会場に行くと、コミックの原画とシャネルとコラボしたイラストが展示されていて、特にシャネルコラボのは、(未来の)人間が抱く動物の柄が千鳥格子になっていたりで、かっこよかった。

 会場ではインタヴューも流しっぱなしにしていて、60才を超えるのに、全て手書きで、語り口もエネルギッシュで、あと、自分(フランス?)には伝統を大事にしながらも新しい物を受け入れる(だったか?)日本と通じるものがある、みたいなことを言っていて、自分も多少違うにせよフランスと日本の親近性について感じることが多かったので、嬉しかった。

 あと、ブニュエルの映画を見ようとしたのだが、何故か途中でみれなくなって(というか、俺とブニュエルの相性が悪いのか、何度かこんなことをしている。借りなきゃ良いのに、懲りずに借りてしまう)

 数日後、フェリーニの『甘い生活』を見た時から見たかった、市川崑の谷崎原作の『細雪』を再見する。

 本当に、日本映画の素晴らしさがつまった映画というか、四姉妹が着物姿で歩いている姿だけでも、この映画を見る価値はあると思う。あと、悪い意味ではなく、女性は女性らしく男性は男性らしく振る舞うので、変に悩まずに見られる笑 キャラ立ちがしっかりしているといった方がいいか笑

 特に長女の岸恵子がよかったなーと思った。あと、三女の吉永小百合も、俺、彼女のこと好きでも嫌いでもないのだが、この映画での楚々として、でも芯のある演技には徐々に引き込まれる。

 本家、分家、なんてある面倒で因習と伝統に縛られ、大切にしてきた四姉妹が少しずつ分かれていく様、後半の、三女の見合いのために長女が家中に着物を広げる場面はとても美しくてうっとりしてしまう。

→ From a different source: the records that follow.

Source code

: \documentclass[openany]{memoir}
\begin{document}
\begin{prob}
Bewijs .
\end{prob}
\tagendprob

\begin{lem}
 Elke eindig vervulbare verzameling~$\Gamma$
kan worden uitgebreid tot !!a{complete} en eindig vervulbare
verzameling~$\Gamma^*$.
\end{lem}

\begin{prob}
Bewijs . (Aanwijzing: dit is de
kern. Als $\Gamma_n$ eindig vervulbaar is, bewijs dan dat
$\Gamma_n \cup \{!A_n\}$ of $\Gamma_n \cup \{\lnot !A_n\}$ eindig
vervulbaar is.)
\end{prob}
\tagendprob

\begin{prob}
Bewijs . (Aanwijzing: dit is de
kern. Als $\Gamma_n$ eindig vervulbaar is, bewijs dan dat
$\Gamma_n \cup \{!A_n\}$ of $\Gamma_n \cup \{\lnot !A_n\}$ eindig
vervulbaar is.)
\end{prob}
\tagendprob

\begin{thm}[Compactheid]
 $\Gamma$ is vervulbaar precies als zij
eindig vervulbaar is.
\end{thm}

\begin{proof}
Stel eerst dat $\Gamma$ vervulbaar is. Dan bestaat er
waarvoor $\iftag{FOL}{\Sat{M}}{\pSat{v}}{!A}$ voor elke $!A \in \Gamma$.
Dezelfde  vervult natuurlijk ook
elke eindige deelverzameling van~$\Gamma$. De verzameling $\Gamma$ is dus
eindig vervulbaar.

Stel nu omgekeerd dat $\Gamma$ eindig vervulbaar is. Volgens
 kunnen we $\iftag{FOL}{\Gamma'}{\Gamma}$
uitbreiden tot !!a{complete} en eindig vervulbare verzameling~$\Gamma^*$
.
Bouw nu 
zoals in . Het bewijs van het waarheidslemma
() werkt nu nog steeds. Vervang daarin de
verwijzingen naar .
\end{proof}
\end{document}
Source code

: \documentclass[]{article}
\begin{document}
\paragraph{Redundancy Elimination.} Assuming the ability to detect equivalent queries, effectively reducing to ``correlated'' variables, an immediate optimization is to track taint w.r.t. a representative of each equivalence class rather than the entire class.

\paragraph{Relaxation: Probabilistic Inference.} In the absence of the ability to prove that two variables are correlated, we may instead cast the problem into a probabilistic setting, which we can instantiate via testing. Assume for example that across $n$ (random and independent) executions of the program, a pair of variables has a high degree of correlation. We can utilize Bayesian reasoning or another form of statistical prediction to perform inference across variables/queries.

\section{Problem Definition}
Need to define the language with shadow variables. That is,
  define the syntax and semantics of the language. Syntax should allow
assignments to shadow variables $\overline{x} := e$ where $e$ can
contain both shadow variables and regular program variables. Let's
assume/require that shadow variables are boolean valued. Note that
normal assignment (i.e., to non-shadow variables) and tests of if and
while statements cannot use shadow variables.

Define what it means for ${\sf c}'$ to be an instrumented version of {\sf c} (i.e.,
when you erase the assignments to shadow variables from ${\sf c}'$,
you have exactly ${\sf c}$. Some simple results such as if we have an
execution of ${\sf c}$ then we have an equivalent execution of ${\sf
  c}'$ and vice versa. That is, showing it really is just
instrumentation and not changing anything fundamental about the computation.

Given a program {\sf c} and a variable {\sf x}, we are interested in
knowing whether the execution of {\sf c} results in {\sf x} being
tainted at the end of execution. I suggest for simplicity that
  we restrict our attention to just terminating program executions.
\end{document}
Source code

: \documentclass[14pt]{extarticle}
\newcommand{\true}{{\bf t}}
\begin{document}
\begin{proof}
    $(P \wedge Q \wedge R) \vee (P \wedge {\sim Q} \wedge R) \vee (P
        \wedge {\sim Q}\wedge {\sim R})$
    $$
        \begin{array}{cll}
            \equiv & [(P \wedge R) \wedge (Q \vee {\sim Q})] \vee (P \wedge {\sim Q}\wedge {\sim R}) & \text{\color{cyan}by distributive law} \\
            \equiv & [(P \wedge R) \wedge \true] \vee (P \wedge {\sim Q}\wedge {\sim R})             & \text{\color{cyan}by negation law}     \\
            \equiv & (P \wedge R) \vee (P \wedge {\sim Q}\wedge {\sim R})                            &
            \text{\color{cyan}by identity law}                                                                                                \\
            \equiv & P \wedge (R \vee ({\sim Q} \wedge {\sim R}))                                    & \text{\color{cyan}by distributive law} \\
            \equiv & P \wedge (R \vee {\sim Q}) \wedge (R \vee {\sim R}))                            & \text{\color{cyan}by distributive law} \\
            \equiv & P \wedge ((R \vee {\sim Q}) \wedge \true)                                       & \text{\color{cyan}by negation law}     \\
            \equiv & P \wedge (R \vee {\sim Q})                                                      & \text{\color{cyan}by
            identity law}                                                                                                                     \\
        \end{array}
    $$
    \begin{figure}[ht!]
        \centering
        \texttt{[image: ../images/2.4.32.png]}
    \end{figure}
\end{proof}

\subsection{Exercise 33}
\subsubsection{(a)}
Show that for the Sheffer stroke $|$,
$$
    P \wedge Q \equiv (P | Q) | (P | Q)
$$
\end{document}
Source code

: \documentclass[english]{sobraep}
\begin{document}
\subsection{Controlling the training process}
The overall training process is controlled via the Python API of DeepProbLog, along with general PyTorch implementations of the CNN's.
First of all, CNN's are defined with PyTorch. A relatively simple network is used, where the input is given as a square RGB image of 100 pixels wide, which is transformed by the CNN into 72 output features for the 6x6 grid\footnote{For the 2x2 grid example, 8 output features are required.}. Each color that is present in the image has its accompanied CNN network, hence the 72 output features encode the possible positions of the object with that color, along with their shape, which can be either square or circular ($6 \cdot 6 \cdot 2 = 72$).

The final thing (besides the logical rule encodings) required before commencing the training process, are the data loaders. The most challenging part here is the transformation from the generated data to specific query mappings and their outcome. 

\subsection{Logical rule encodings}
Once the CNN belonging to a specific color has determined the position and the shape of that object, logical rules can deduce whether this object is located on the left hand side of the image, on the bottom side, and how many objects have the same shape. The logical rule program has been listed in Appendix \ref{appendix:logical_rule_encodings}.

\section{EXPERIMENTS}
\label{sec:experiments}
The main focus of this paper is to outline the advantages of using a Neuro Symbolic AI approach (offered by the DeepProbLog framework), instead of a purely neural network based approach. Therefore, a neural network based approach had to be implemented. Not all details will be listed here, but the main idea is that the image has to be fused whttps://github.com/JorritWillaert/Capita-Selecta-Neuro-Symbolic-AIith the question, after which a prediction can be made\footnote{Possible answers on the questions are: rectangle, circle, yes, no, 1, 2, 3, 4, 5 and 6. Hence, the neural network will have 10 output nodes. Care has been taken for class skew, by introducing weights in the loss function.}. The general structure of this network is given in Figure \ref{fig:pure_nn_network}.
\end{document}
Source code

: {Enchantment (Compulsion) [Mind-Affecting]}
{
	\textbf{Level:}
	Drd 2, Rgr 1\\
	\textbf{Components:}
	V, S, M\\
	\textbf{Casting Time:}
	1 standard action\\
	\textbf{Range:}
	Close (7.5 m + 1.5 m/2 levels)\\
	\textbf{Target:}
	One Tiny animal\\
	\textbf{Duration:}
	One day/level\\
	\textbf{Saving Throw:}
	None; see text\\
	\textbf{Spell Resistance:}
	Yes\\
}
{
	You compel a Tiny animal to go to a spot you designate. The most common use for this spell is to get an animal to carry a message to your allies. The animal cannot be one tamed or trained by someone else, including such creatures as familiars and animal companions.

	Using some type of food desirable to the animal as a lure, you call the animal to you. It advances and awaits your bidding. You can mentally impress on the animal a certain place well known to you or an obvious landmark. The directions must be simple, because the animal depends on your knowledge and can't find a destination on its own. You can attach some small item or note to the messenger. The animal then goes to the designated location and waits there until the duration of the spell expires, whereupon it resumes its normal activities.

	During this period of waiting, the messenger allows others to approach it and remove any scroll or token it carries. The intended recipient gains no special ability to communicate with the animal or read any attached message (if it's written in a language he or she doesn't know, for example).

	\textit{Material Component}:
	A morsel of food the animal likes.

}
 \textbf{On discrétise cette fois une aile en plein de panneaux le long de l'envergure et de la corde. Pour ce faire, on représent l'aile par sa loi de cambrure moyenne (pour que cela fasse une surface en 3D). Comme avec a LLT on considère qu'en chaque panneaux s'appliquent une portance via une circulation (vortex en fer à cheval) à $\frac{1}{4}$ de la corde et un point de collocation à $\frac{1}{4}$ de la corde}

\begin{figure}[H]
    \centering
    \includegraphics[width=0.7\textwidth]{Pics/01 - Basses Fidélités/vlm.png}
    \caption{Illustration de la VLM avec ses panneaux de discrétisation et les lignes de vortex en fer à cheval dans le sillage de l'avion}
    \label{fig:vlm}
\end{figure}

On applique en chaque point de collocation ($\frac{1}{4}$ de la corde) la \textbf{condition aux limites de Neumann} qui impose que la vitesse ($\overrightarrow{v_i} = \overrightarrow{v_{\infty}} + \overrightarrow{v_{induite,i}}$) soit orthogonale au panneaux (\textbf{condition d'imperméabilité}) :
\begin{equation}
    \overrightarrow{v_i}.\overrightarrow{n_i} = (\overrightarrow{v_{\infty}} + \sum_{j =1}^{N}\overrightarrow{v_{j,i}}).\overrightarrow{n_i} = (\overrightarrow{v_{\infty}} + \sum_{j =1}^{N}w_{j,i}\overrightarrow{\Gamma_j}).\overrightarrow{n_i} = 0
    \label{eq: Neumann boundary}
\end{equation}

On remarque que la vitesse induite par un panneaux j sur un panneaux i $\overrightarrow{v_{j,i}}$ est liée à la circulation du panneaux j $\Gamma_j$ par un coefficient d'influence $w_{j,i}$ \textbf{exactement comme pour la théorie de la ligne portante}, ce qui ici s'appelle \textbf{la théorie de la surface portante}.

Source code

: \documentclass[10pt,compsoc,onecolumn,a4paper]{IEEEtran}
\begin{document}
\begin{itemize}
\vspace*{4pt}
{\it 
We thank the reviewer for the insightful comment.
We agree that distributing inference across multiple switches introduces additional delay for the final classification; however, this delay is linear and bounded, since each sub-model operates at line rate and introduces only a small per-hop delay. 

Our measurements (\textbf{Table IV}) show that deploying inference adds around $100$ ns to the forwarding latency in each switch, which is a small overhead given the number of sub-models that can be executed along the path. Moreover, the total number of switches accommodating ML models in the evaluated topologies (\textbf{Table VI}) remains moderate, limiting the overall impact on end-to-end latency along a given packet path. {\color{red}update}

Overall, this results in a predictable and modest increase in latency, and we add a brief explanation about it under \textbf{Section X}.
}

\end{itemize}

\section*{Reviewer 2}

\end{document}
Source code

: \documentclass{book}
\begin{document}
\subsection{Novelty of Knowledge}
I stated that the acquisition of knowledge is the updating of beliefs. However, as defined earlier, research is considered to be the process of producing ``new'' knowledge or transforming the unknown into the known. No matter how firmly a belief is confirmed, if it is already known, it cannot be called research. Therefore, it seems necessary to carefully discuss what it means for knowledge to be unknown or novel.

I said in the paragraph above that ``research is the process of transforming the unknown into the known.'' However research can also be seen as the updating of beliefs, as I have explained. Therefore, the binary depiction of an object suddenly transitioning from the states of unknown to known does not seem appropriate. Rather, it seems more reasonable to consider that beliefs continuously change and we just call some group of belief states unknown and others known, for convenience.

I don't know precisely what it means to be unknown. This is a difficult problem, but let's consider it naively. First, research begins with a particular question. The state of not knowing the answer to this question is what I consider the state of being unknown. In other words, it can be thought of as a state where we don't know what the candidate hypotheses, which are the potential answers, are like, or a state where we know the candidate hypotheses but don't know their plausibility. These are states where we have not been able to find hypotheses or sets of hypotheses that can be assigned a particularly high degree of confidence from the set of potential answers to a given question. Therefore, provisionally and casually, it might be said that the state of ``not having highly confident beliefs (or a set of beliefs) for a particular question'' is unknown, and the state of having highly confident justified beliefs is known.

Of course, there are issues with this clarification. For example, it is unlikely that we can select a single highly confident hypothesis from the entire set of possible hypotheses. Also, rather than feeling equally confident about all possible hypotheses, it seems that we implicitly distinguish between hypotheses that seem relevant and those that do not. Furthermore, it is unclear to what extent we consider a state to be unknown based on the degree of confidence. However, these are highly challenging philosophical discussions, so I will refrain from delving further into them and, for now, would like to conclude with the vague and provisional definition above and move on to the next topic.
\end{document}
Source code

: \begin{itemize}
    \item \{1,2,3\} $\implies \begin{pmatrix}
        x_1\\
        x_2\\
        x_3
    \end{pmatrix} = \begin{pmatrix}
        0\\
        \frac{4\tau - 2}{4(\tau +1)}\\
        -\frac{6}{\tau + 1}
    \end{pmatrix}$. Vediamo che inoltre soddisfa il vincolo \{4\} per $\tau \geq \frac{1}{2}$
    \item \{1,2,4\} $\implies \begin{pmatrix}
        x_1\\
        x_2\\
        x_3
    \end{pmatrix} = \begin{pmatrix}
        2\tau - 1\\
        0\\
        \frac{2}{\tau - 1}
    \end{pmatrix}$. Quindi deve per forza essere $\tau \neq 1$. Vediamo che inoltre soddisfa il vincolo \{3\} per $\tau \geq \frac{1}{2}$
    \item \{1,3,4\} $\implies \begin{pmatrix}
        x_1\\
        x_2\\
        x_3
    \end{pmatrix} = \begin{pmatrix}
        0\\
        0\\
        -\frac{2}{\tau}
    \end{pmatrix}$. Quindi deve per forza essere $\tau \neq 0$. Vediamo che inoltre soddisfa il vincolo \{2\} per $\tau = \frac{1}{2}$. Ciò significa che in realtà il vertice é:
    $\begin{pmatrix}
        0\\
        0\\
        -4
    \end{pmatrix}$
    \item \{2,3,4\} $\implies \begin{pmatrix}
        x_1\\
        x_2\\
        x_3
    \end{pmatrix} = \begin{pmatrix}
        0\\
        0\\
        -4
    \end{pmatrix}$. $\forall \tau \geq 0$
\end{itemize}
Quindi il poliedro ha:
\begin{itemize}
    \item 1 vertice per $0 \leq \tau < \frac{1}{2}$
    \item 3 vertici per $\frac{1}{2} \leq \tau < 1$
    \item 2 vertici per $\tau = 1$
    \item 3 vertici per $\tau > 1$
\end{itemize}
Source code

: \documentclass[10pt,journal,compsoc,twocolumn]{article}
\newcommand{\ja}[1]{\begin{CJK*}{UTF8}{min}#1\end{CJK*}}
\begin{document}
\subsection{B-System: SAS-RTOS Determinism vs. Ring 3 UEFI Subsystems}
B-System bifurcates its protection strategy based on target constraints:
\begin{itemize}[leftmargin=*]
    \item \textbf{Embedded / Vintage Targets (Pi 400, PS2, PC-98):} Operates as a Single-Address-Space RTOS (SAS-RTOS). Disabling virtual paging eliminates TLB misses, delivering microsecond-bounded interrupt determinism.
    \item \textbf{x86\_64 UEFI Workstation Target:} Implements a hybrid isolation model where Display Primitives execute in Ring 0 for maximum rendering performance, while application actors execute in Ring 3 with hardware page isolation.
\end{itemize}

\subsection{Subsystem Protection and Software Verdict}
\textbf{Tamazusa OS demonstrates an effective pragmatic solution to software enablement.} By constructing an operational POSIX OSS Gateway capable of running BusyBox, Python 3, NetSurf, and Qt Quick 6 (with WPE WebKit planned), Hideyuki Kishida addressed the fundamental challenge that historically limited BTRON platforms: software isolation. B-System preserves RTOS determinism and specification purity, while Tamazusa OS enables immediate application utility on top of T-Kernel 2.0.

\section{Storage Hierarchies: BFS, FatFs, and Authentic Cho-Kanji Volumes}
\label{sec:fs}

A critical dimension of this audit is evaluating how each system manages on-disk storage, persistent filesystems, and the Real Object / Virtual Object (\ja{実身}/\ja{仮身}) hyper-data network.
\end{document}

 そして、あんなに本家に固執していた長女が、旦那の転勤で家を出て東京に移る際に、蔵で物を整理していて、驚いた次女を軽く抱いて、「今まで本家本家と個室して、辛く当たってしもうて、堪忍ね(みたいなこと)」を少し涙ながすシーンは、俺も思わず泣いてしまった。

 俺は伝統も信仰も地位も糞食らえというか興味ねーよのアナーキー(笑)な人間だが、父親が死んで、必死で母親役もして、「本家の伝統」を守ろう、とした心意気は敬意を払うのに十分なものだ。


 レンタルCDやDVDをポストに入れ、明日からの仕事のことを思うと、また、ぼんやりしてきて、無駄遣いもいいかなって、気分にもなったりもして。